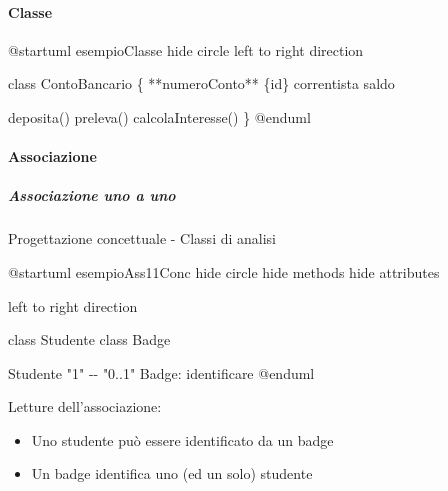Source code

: \documentclass[
]{article}
\newenvironment{Shaded}{}{}
\newcommand{\NormalTok}[1]{#1}
\providecommand{\tightlist}{%
  \setlength{\itemsep}{0pt}\setlength{\parskip}{0pt}}
\begin{document}
\paragraph{Classe}\label{classe}

\begin{Shaded}
\begin{Highlighting}[]
\NormalTok{@startuml esempioClasse}
\NormalTok{hide circle}
\NormalTok{left to right direction}

\NormalTok{class ContoBancario \{}
\NormalTok{  **numeroConto** \{id\}}
\NormalTok{  correntista}
\NormalTok{  saldo}
  
\NormalTok{  deposita()}
\NormalTok{  preleva()}
\NormalTok{  calcolaInteresse()}
\NormalTok{\}}
\NormalTok{@enduml}
\end{Highlighting}
\end{Shaded}



\paragraph{Associazione}\label{associazione}

\subparagraph{Associazione uno a uno}\label{associazione-uno-a-uno}

Progettazione concettuale - Classi di analisi

\begin{Shaded}
\begin{Highlighting}[]
\NormalTok{@startuml esempioAss11Conc}
\NormalTok{hide circle}
\NormalTok{hide methods}
\NormalTok{hide attributes}

\NormalTok{left to right direction}

\NormalTok{class Studente}
\NormalTok{class Badge}

\NormalTok{Studente "1" {-}{-} "0..1" Badge: identificare}
\NormalTok{@enduml}
\end{Highlighting}
\end{Shaded}



Letture dell'associazione:

\begin{itemize}
\tightlist
\item
  Uno studente può essere identificato da un badge
\item
  Un badge identifica uno (ed un solo) studente
\end{itemize}
\end{document}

------------------------------------------------------------------------

--- WORK REQUIRED ---
No pictures should appear in the copy, and each record above is to be returned exactly.

--- OUTPUT BELOW ---
Source code

: \documentclass[
]{article}
\newenvironment{Shaded}{}{}
\newcommand{\NormalTok}[1]{#1}
\providecommand{\tightlist}{%
  \setlength{\itemsep}{0pt}\setlength{\parskip}{0pt}}
\begin{document}
\paragraph{Classe}\label{classe}

\begin{Shaded}
\begin{Highlighting}[]
\NormalTok{@startuml esempioClasse}
\NormalTok{hide circle}
\NormalTok{left to right direction}

\NormalTok{class ContoBancario \{}
\NormalTok{  **numeroConto** \{id\}}
\NormalTok{  correntista}
\NormalTok{  saldo}
  
\NormalTok{  deposita()}
\NormalTok{  preleva()}
\NormalTok{  calcolaInteresse()}
\NormalTok{\}}
\NormalTok{@enduml}
\end{Highlighting}
\end{Shaded}



\paragraph{Associazione}\label{associazione}

\subparagraph{Associazione uno a uno}\label{associazione-uno-a-uno}

Progettazione concettuale - Classi di analisi

\begin{Shaded}
\begin{Highlighting}[]
\NormalTok{@startuml esempioAss11Conc}
\NormalTok{hide circle}
\NormalTok{hide methods}
\NormalTok{hide attributes}

\NormalTok{left to right direction}

\NormalTok{class Studente}
\NormalTok{class Badge}

\NormalTok{Studente "1" {-}{-} "0..1" Badge: identificare}
\NormalTok{@enduml}
\end{Highlighting}
\end{Shaded}



Letture dell'associazione:

\begin{itemize}
\tightlist
\item
  Uno studente può essere identificato da un badge
\item
  Un badge identifica uno (ed un solo) studente
\end{itemize}
\end{document}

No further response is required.